A round shoulder means a loose lats. And the loose lats can never work at its highest capacity.
Fix – Lower the bar in control till your elbows lock out. No shoulder movement should occur after the elbows lock out.
Consciously retract your shoulder blades before each rep.
4. Trying to look up in the mirror
Looking up in the mirror while doing the bent over rows places the neck in hyperextension. This is an unsafe position for the neck as it compresses the disks between the cervical spine.
Fix- Look at the floor, 5-6 feet in front of you. This will keep the neck in a neutral position.
5. Excessive body movement
This mistake happens when you try to add weights that are way beyond your capabilities. You know you will be unable to lift it with a proper form, but your big ego won’t let you cut back on the weights. So you cheat, by using the momentum rather than the muscle strength.
Instead of pulling the weights using your elbows, you raise your body to get the bar moving. And still, you are unable to bring the weights all the way up. Now, to make contact with the bar, you drop your body to meet the bar half-way.
This excessive movement won’t create the necessary stress on the back muscles, as the bar has traveled half-range. Dropping down your body takes the muscle’s work away from the hardest part of the movement.
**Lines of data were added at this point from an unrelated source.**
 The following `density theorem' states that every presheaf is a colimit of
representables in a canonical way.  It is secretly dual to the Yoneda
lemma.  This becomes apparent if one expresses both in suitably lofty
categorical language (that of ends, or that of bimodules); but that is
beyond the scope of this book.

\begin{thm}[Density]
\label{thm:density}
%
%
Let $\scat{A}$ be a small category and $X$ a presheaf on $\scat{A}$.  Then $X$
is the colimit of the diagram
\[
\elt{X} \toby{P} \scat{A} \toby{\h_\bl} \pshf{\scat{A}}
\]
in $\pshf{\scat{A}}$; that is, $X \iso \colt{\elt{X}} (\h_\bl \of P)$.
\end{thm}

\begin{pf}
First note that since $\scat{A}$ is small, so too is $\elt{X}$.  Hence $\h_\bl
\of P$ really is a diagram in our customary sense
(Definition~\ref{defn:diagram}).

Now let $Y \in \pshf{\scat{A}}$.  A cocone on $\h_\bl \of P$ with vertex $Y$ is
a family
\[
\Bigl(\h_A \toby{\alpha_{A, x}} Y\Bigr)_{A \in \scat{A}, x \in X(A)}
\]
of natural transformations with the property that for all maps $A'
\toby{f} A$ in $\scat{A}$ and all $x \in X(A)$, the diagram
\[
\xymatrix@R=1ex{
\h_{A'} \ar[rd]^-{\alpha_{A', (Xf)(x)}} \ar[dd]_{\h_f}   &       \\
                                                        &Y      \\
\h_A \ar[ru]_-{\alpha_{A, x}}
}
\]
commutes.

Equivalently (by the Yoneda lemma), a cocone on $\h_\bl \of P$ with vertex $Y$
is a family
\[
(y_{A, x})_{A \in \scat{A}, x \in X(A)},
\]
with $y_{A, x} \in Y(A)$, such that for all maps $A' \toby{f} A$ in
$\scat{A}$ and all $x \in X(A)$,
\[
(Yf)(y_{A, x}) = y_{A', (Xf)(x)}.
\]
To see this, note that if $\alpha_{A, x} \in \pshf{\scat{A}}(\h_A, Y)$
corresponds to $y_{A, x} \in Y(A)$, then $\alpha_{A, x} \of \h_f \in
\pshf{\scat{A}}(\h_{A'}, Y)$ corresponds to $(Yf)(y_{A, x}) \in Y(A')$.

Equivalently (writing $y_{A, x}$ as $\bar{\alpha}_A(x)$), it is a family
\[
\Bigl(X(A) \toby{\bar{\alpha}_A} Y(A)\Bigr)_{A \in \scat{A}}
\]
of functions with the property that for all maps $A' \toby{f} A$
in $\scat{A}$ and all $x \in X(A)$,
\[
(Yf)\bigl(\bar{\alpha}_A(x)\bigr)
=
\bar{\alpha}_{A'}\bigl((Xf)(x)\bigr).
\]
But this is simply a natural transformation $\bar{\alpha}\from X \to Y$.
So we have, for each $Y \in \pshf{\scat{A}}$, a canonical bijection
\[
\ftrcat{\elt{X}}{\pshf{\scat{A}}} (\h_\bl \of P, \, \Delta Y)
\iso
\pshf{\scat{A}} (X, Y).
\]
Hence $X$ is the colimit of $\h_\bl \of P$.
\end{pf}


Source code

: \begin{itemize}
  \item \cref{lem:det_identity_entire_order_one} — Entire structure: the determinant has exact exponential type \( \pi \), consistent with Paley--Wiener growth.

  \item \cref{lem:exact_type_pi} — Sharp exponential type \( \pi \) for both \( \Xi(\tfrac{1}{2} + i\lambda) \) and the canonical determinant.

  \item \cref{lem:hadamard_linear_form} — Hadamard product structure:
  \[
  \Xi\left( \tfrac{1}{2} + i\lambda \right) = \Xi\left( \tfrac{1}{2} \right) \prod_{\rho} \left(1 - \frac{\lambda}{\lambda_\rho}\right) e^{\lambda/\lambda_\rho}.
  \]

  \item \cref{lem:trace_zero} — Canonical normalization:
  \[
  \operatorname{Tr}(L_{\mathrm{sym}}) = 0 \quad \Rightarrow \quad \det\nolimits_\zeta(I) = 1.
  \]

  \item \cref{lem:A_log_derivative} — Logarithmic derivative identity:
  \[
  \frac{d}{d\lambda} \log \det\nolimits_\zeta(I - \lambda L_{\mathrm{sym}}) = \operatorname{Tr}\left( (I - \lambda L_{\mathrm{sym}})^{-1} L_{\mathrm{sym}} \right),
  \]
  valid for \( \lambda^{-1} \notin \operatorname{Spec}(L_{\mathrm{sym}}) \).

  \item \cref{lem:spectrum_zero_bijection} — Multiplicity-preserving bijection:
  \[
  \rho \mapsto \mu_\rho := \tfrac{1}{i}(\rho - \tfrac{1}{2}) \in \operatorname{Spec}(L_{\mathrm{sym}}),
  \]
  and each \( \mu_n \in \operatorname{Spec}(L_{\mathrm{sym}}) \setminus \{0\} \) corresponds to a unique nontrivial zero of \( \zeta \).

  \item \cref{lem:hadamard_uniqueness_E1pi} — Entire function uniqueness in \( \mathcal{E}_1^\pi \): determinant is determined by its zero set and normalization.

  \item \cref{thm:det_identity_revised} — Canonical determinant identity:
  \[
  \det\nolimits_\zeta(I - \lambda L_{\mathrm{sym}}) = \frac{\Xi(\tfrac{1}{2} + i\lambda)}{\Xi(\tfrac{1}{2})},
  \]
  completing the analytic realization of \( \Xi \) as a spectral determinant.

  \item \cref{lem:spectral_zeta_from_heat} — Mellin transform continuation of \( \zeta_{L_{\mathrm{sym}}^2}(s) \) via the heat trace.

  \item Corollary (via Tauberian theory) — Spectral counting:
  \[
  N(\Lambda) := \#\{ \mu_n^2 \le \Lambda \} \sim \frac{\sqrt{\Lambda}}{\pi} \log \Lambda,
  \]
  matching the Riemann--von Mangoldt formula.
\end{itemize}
Fix – To lift heavier weights, you are allowed to raise your body 15 to 20 degree above horizontal. This will engage the hip muscles to get the movement started.
But do not let your body drop down below parallel, to meet the bar. Cut back on the weights if this is happening.
To get the most out of this exercise, you have to perform each rep with proper form. Always use weights that allow you to complete 8 to 10 reps in full range. Remember, if the bar is not hitting your body in every rep it is not a complete range.